# New boat Maverick HPX 15



## jslimick89 (Feb 10, 2011)

Finishing the bank loan tomorrow.... I will be picking her up on saturday. Let me know what you guys think...

http://floridafamilymarine.com/flats-boats/12009.html


----------



## Delmer (Dec 26, 2009)

Congratulations..... looks like a skinny running skiff.


----------



## oysterbreath (Jan 13, 2009)

Awesome boat. My buddy has one just like it but in fighting lady yellow. I have more pole time on that skiff than any other. You're gonna love it! It's sweet!


----------



## Net 30 (Mar 24, 2012)

Nice find and good price! Best of luck.


----------



## Shadowcast (Feb 26, 2008)

Nice! HPX 15 has always been high on my list of favorites!


----------



## Creek Runner (Sep 1, 2011)

Nice rig, it's about the best 15 in its class.


----------



## jslimick89 (Feb 10, 2011)

Yeah im excited. The boat was babied... It doesn't even have push pole holders which is a sin in my book. The boat was a bank repo which is why the price is so good. That dealership only sells bank repo's. I will take some more pictures when i pick the boat up. I was very surprised with the speed. When i tested the boat. it did 30mph with 3 big guys.


----------



## captd (Feb 8, 2011)

gotta tell you... i own a one year old hpx micro with a 40... it's the best skiff i have ever driven and poled. and i have been poling skiffs for 20 years. i have had all the major brands, and some lesser known ones. you got the best one. enjoy.


----------



## jslimick89 (Feb 10, 2011)

Awesome! thanks! Does anybody have recommendations for push pole holders? I was thinking of just going with the stiffy brand.


----------



## Creek Runner (Sep 1, 2011)

I just put a set of V marine on my buddy's new 18 HPX, check em out.


----------



## AfterHours2 (Aug 2, 2010)

> I just put a set of V marine on my buddy's new 18 HPX, check em out.
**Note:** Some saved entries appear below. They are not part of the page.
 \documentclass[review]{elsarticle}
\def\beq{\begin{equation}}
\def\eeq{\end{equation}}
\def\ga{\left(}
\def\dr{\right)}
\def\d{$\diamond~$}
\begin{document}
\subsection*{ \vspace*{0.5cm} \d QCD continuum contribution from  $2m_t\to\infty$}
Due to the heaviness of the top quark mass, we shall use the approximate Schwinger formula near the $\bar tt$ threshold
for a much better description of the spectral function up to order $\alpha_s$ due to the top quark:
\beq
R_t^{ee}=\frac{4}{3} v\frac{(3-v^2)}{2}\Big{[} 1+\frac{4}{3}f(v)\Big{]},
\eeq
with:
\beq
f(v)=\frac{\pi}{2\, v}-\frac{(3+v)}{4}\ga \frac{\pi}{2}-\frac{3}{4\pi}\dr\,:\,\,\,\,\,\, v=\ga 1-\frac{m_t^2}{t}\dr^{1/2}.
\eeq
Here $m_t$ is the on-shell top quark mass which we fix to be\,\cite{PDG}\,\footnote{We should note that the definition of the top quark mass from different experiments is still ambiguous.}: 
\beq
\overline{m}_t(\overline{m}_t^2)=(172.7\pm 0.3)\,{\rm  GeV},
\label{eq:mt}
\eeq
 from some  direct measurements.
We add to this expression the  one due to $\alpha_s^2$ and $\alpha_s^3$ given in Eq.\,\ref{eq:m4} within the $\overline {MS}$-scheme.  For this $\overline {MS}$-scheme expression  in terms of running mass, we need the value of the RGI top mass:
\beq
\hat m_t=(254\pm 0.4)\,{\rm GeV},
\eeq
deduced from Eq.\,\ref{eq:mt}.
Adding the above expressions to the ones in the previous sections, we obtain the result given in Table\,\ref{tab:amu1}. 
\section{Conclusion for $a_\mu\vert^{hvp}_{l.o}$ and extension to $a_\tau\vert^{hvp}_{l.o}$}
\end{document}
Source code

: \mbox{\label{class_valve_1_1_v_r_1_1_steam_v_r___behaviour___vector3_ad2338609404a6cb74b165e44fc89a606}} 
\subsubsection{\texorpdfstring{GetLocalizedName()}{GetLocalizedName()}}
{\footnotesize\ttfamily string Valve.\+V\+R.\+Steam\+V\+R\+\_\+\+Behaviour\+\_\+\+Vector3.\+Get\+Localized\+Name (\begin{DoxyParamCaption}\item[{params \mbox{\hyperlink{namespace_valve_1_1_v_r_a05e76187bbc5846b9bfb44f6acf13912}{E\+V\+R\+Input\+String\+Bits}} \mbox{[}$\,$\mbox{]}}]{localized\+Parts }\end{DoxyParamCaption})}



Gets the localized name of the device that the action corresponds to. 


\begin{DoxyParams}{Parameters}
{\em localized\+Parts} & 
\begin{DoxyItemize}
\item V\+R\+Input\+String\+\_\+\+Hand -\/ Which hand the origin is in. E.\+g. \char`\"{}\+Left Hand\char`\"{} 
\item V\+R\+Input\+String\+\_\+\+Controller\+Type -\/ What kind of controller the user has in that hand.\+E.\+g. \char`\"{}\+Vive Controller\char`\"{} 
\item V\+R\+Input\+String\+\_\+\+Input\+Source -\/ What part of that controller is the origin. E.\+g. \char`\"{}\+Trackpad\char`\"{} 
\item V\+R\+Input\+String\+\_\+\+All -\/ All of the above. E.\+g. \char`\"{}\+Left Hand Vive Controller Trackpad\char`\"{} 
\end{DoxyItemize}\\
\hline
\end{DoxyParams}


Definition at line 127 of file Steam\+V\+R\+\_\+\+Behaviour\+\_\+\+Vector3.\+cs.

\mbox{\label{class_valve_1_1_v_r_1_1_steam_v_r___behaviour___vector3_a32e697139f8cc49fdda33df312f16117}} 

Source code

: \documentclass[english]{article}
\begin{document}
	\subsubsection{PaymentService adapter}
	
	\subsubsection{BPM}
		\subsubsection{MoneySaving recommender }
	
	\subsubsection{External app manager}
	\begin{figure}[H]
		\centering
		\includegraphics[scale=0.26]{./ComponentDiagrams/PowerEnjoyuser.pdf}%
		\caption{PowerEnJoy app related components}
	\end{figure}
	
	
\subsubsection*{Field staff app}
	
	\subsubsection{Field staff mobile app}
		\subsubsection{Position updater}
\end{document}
V Marine x2. Seems to be the favorite on most of your custom skiffs now days.


----------



## EER (Jul 16, 2011)

Congrats on the new skiff, looks great. I went with V-Marine for my push pole holders.


----------



## BRunner346 (Dec 28, 2010)

Nice ride!


----------



## el9surf (Dec 23, 2008)

I just sold mine but I have a ton of hours on the tower of that boat. I ran mine for 5 years and loved it. Congrats, it is a really awsome little boat. 

One word of advice. Check the fuel tank under the carpet. If it is fiberglass do not run e 10. 

Aside from that it is an excellent poling skiff and handles rough water really well for its size. I had the stiffy holders on mine with the little wrap around bungees. 
Oh yeah, get ready to catch some fish really close to the boat. It doesn't push much of a wake and zero hull slap.


----------